In a group G, which expression correctly gives the inverse of the product ab?
Aa⁻¹b⁻¹ — inverses of the individual elements in the same order
Bb⁻¹a⁻¹ — inverses of the individual elements in reversed order
Cb·a — elements in reversed order, uninverted
D(ab)⁻¹ cannot be simplified further without knowing the specific group
The socks-and-shoes rule states (ab)⁻¹ = b⁻¹a⁻¹ — the order reverses when taking the inverse of a product. You can verify directly: (ab)(b⁻¹a⁻¹) = a(bb⁻¹)a⁻¹ = a·e·a⁻¹ = aa⁻¹ = e. Option A is the most common error — students apply inverses element-by-element without reversing order, forgetting that non-commutative groups require the reversal. In an abelian (commutative) group, a⁻¹b⁻¹ = b⁻¹a⁻¹ happens to give the same result, but the correct general formula always reverses.
Question 2 Multiple Choice
In a group G, suppose ab = ac for elements a, b, c ∈ G. What can you conclude, and why?
ANothing — cancellation requires the group to be commutative (abelian)
Ba = e — only the identity can appear on both sides this way
Cb = c — left cancellation holds because every group element has an inverse
Db and c must both equal a⁻¹
Left cancellation holds in every group: multiply both sides on the left by a⁻¹ to get a⁻¹(ab) = a⁻¹(ac), then (a⁻¹a)b = (a⁻¹a)c by associativity, so e·b = e·c, therefore b = c. Crucially, this proof uses both the existence of inverses (a⁻¹ exists) and associativity — it does not require commutativity. In a monoid (associative with identity but no guaranteed inverses), cancellation may fail. Option A is the most tempting distractor: students confuse commutativity with cancellability.
Question 3 True / False
A group can have two distinct identity elements, as long as each satisfies the identity axiom independently.
TTrue
FFalse
Answer: False
The uniqueness of the identity is a theorem, not an additional axiom. If e and e' are both identities, then e = e·e' (because e' is an identity) = e' (because e is an identity). The two supposed identities are forced to be the same element. This brief proof is important: it shows the group axioms are not redundant — they constrain the structure enough to rule out multiple identities without explicitly requiring uniqueness.
Question 4 True / False
The cancellation law (if ab = ac then b = c) holds in any algebraic structure with a binary operation and an identity element, even without highly probable inverses.
TTrue
FFalse
Answer: False
Cancellation requires the existence of inverses, not just an identity. The proof multiplies both sides by a⁻¹, which only works if a⁻¹ exists. In a monoid (associative binary operation with identity, but no guaranteed inverses), cancellation can fail. For example, in the monoid of integers under multiplication, 0·3 = 0·5 but 3 ≠ 5, yet 0 has no multiplicative inverse. Groups guarantee inverses for all elements, which is what makes cancellation universally valid.
Question 5 Short Answer
Why is it necessary to prove that the identity element of a group is unique, rather than simply assuming uniqueness from the axiom that states an identity exists?

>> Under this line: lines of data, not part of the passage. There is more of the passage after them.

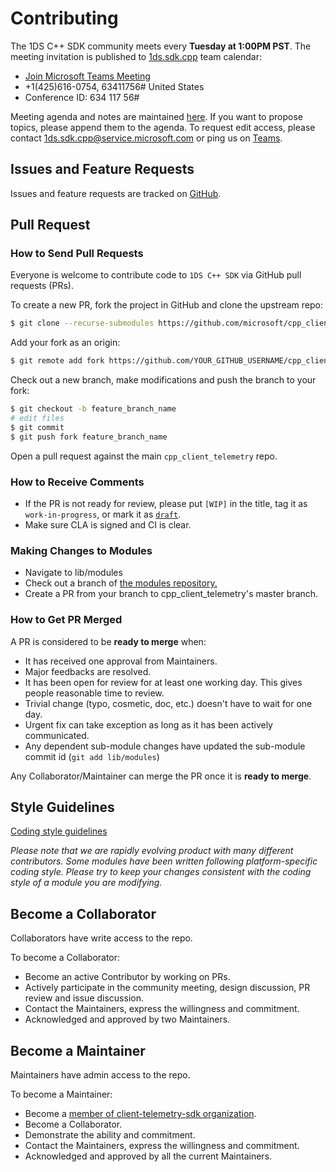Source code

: # Contributing

The 1DS C++ SDK community meets every **Tuesday at 1:00PM PST**. The meeting
invitation is published to [1ds.sdk.cpp](mailto:1ds.sdk.cpp@service.microsoft.com)
team calendar:

* [Join Microsoft Teams Meeting](https://teams.microsoft.com/l/meetup-join/19%3ameeting_ZmQ3MzhlYzMtNWVmNS00MmE3LWE3MTYtMWE1MWUyNmFiZWU5%40thread.v2/0?context=%7b%22Tid%22%3a%2272f988bf-86f1-41af-91ab-2d7cd011db47%22%2c%22Oid%22%3a%2283ba88b7-f89d-4e39-86c5-39927960aca7%22%7d)
* +1(425)616-0754, 63411756#   United States
* Conference ID: 634 117 56#

Meeting agenda and notes are maintained [here](https://microsoft.sharepoint.com/teams/1ds.sdk.cpp/_layouts/15/WopiFrame.aspx?sourcedoc={15b57d3d-8461-4bdc-b5cb-249283e20e5c}&action=edit&wd=target%28Meeting%20Notes.one%7C8cfc64cc-1ae7-44d6-9780-118d8dca1197%2F%29&wdorigin=717).
If you want to propose topics, please append them to the agenda.
To request edit access, please contact [1ds.sdk.cpp@service.microsoft.com](mailto:1ds.sdk.cpp@service.microsoft.com)
or ping us on [Teams](https://teams.microsoft.com/l/channel/19%3a50d8ce341e12455fa3bbfba72b2ba2b5%40thread.skype/General?groupId=d0d4e6fc-48e6-4e38-bb62-bec0fc26b520&tenantId=72f988bf-86f1-41af-91ab-2d7cd011db47).

## Issues and Feature Requests

Issues and feature requests are tracked on [GitHub](https://github.com/microsoft/cpp_client_telemetry/issues).

## Pull Request

### How to Send Pull Requests

Everyone is welcome to contribute code to `1DS C++ SDK` via GitHub
pull requests (PRs).

To create a new PR, fork the project in GitHub and clone the upstream repo:

```sh
$ git clone --recurse-submodules https://github.com/microsoft/cpp_client_telemetry.git
```

Add your fork as an origin:

```sh
$ git remote add fork https://github.com/YOUR_GITHUB_USERNAME/cpp_client_telemetry.git
```

Check out a new branch, make modifications and push the branch to your fork:

```sh
$ git checkout -b feature_branch_name
# edit files
$ git commit
$ git push fork feature_branch_name
```

Open a pull request against the main `cpp_client_telemetry` repo.

### How to Receive Comments

* If the PR is not ready for review, please put `[WIP]` in the title, tag it
  as `work-in-progress`, or mark it as [`draft`](https://github.blog/2019-02-14-introducing-draft-pull-requests/).
* Make sure CLA is signed and CI is clear.

### Making Changes to Modules
* Navigate to lib/modules
* Check out a branch of [the modules repository.](https://github.com/microsoft/cpp_client_telemetry_modules/)
* Create a PR from your branch to cpp_client_telemetry's master branch.

### How to Get PR Merged

A PR is considered to be **ready to merge** when:
* It has received one approval from Maintainers.
* Major feedbacks are resolved.
* It has been open for review for at least one working day. This gives people
  reasonable time to review.
* Trivial change (typo, cosmetic, doc, etc.) doesn't have to wait for one day.
* Urgent fix can take exception as long as it has been actively communicated.
* Any dependent sub-module changes have updated the sub-module commit id (`git add lib/modules`)

Any Collaborator/Maintainer can merge the PR once it is **ready to merge**.

## Style Guidelines

[Coding style guidelines](docs/Coding%20style.md)

_Please note that we are rapidly evolving product with many different contributors.
Some modules have been written following platform-specific coding style.
Please try to keep your changes consistent with the coding style of a module you are modifying._

## Become a Collaborator

Collaborators have write access to the repo.

To become a Collaborator:
* Become an active Contributor by working on PRs.
* Actively participate in the community meeting, design discussion, PR review
   and issue discussion.
* Contact the Maintainers, express the willingness and commitment.
* Acknowledged and approved by two Maintainers.

## Become a Maintainer

Maintainers have admin access to the repo.

To become a Maintainer:
* Become a [member of client-telemetry-sdk organization](https://repos.opensource.microsoft.com/microsoft/teams/client-telemetry-sdk/join/).
* Become a Collaborator.
* Demonstrate the ability and commitment.
* Contact the Maintainers, express the willingness and commitment.
* Acknowledged and approved by all the current Maintainers.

Think about your answer, then reveal below.
Model answer: The group axiom only states that at least one identity element exists — it says nothing about whether there could be more than one. Without a proof, it would be logically possible that different identities exist satisfying the axiom independently. The proof forces any two identities to be equal using only associativity and the identity property itself: if e and e' are both identities, then e = e·e' = e'. The axioms are sufficient to derive uniqueness, so adding it as a separate assumption would be redundant — but ignoring the proof would leave an unverified gap.
This same reasoning applies to inverse uniqueness: the axiom guarantees at least one inverse per element, but you must prove no element has two distinct inverses. These uniqueness proofs are not mere formalities — they establish that the algebraic structure is well-defined, with a single canonical identity and a single canonical inverse for each element, which every subsequent theorem in group theory depends on.